Nuestros ídolos sí que son reales. Ni Batman ni Superman pueden hacer esas jugadas y firmar autógrafos ni mostrar fotos de cuando ellos fueron niños. Cómo no tener esa camiseta, si cuando nos la ponemos nos transformamos del modo que sólo puede ocurrir en las siestas latinoamericanas, o en los campos devastados por la guerra en diversos lugares del mundo. Rápido, entre la pobreza, entre los escombros, cuando haya pasado lo peor, hagamos un partido. ¿La pelota? Esta lata vacía, esta ropa vieja hecha un nudo. ¿Los arcos? Estos ladrillos, estos palos cortos para el arco sin travesaño y sin red. ¿Las camisetas? En cualquier prenda que tengamos puesta se dibuja el número, tal vez el 10, tal vez el 1, no sé … ese número mágico que nos lleva lejos, arriba y adelante … ese número que nos saca de este pequeño pozo y nos muestra el cielo y todas sus gloriosas estrellas y planetas…
Ya no estamos descalzos, ya no tenemos hambre, ya estamos construyendo un sueño, ya corremos y nadie nos puede parar ni sacar la pelota, ya somos libres, la gente delira en las tribunas, nuestros padres, madres, abuelos, están en alguna platea mirándonos orgullosos, ya no hubo que dejar el pan para los hermanos más pequeños, el otro arco está cada vez más cerca, sigo corriendo, nadie puede pararme, el arquerito no sabe si salir o esperarme y en ese instante de duda lo eludo y sigo y es gol …. Salto y grito, mi camiseta con el 10 dibujado y el escudo de papel con las estrellas dibujadas se mueve trémulo …. Inolvidable gol. Lo recordaré siempre, y cuando tenga hijos y tenga nietos les contaré que esa siesta estaba jugando solo, pero que soñar y construir sueños está permitido, es necesario, es posible, y básicamente, nos hace felices con un tipo de felicidad que dura, dura mucho, mucho tiempo, y se guarda en el alma para toda la vida.

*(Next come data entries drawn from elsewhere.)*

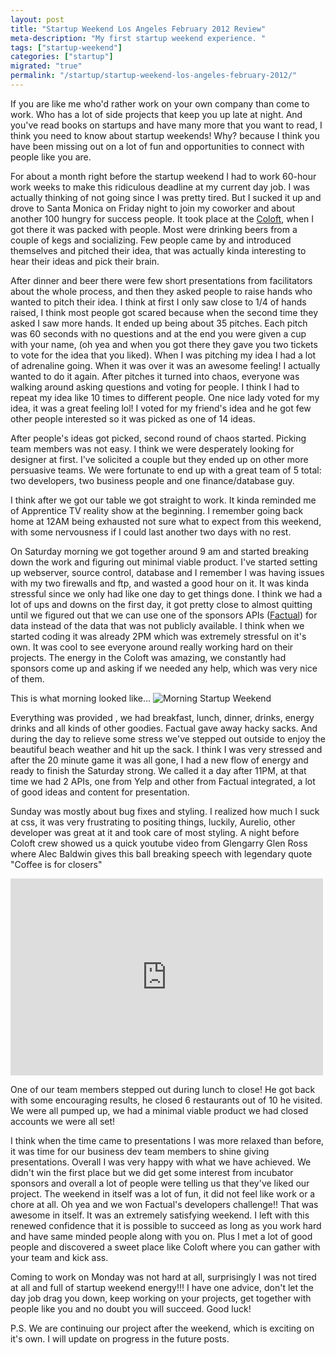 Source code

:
 ```yaml
---
layout: post
title: "Startup Weekend Los Angeles February 2012 Review"
meta-description: "My first startup weekend experience. "
tags: ["startup-weekend"]
categories: ["startup"]
migrated: "true"
permalink: "/startup/startup-weekend-los-angeles-february-2012/"
---
```

If you are like me who'd rather work on your own company than come to work. Who has a lot of side projects that keep you up late at night. And you've read books on startups and have many more that you want to read, I think you need to know about startup weekends! Why? because I think you have been missing out on a lot of fun and opportunities to connect with people like you are.

For about a month right before the startup weekend I had to work 60-hour work weeks  to make this ridiculous deadline at my current day job. I was actually thinking of not going since I was pretty tired. But I sucked it up and drove to Santa Monica on Friday night to join my coworker and about another 100 hungry for success people. It took place at the [Coloft][1], when I got there it was packed with people. Most were drinking beers from a couple of kegs and socializing. Few people came by and introduced themselves and pitched their idea, that was actually kinda interesting to hear their ideas and pick their brain.

After dinner and beer there were few short presentations from facilitators about the whole process, and then they asked people to raise hands who wanted to pitch their idea. I think at first I only saw close to 1/4 of hands raised, I think most people got scared because when the second time they asked I saw more hands. It ended up being about 35 pitches. Each pitch was 60 seconds with no questions and at the end you were given a cup with your name, (oh yea and when you got there they gave you two tickets to vote for the idea that you liked). When I was pitching my idea I had a lot of adrenaline going. When it was over it was an awesome feeling! I actually wanted to do it again. After pitches it turned into chaos, everyone was walking around asking questions and voting for people. I think I had to repeat my idea like 10 times to different people. One nice lady voted for my idea, it was a great feeling lol! I voted for my friend's idea and he got few other people interested so it was picked as one of 14 ideas.

After people's ideas got picked, second round of chaos started. Picking team members was not easy. I think we were desperately looking for designer at first. I've solicited a couple but they ended up on other more persuasive teams. We were fortunate to end up with a great team of 5 total: two developers, two business people and one finance/database guy.

I think after we got our table we got straight to work. It kinda reminded me of Apprentice TV reality show at the beginning. I remember going back home at 12AM being exhausted not sure what to expect from this weekend, with some nervousness if I could last another two days with no rest.

On Saturday morning we got together around 9 am and started breaking down the work and figuring out minimal viable product. I've started setting up webserver, source control, database and I remember I was having issues with my two firewalls and ftp, and wasted a good hour on it. It was kinda stressful since we only had like one day to get things done. I think we had a lot of ups and downs on the first day, it got pretty close to almost quitting until we figured out that we can use one of the sponsors APIs ([Factual][2]) for data instead of the data that was not publicly available. I think when we started coding it was already 2PM which was extremely stressful on it's own. It was cool to see everyone around really working hard on their projects. The energy in the Coloft was amazing, we constantly had sponsors come up and asking if we needed any help, which was very nice of them.

This is what morning looked like...
![Morning Startup Weekend][3]

Everything was provided , we had breakfast, lunch, dinner, drinks, energy drinks and all kinds of other goodies. Factual gave away hacky sacks. And during the day to relieve some stress we've stepped out outside to enjoy the beautiful beach weather and hit up the sack. I think I was very stressed and after the 20 minute game it was all gone, I had a new flow of energy and ready to finish the Saturday strong. We called it a day after 11PM, at that time we had 2 APIs, one from Yelp and other from Factual integrated, a lot of good ideas and content for presentation.

Sunday was mostly about bug fixes and styling. I realized how much I suck at css, it was very frustrating to positing things, luckily, Aurelio, other developer was great at it and took care of most styling. A night before Coloft crew showed us a quick youtube video from Glengarry Glen Ross where Alec Baldwin gives this ball breaking speech with legendary quote "Coffee is for closers"

<iframe width="500" height="315" src="http://www.youtube.com/embed/y-AXTx4PcKI" frameborder="0" allowfullscreen></iframe>

One of our team members stepped out during lunch to close! He got back with some encouraging results, he closed 6 restaurants out of 10 he visited. We were all pumped up, we had a minimal viable product we had closed accounts we were all set!


I think when the time came to presentations I was more relaxed than before, it was time for our business dev team members to shine giving presentations. Overall I was very happy with what we have achieved. We didn't win the first place but we did get some interest from incubator sponsors and overall a lot of people were telling us that they've liked our project. The weekend in itself was a lot of fun, it did not feel like work or a chore at all. Oh yea and we won Factual's developers challenge!! That was awesome in itself. It was an extremely satisfying weekend. I left with this renewed confidence that it is possible to succeed as long as you work hard and have same minded people along with you on. Plus I met a lot of good people and discovered a sweet place like Coloft where you can gather with your team and kick ass.

Coming to work on Monday was not hard at all, surprisingly I was not tired at all and full of startup weekend energy!!! I have one advice, don't let the day job drag you down, keep working on your projects, get together with people like you and no doubt you will succeed. Good luck!


P.S. We are continuing our project after the weekend, which is exciting on it's own. I will update on progress in the future posts.


  [1]: http://coloft.com/
  [2]: http://www.factual.com/
  [3]: /uploads/12-02/morning.JPG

Ya sé que un día vendrán Messi o Neymar a pedirme esta camiseta. Se las voy a firmar, pero tomaré unos minutos para contarles cómo la hice y el tiempo que me llevó hacerla. Y seguro que ellos me van a contar una historia muy parecida. Por eso, quien no haya podido hacer un gol así, que al menos lo intente ahora, tenga la edad que tenga; que haga ese gol y se tire al suelo a festejar, pero que se ponga una camiseta vieja y rota, y le escriba el nombre de su ídolo. Y que se quede en el suelo sintiendo todo eso que se siente, desde el momento en que decidimos hacer la camiseta, la imaginamos, le fuimos preparando sus partes, pegándole o dibujándole números y letras, hasta el momento de ponérnosla por primera vez, aunque no tuviéramos espejo. No importa, porque se siente. Se siente como que el ídolo y el niño eran una misma e inescindible persona. Si hasta caminábamos como él. Y saludábamos a los perritos callejeros que nos miraban curiosos con la mano en alto, del mismo modo que nuestro ídolo ,y era evidente que la gente no nos veía a nosotros cuando pasábamos, sino que lo veían a él, al ídolo, a ese ídolo gigantesco que todos llevamos dentro.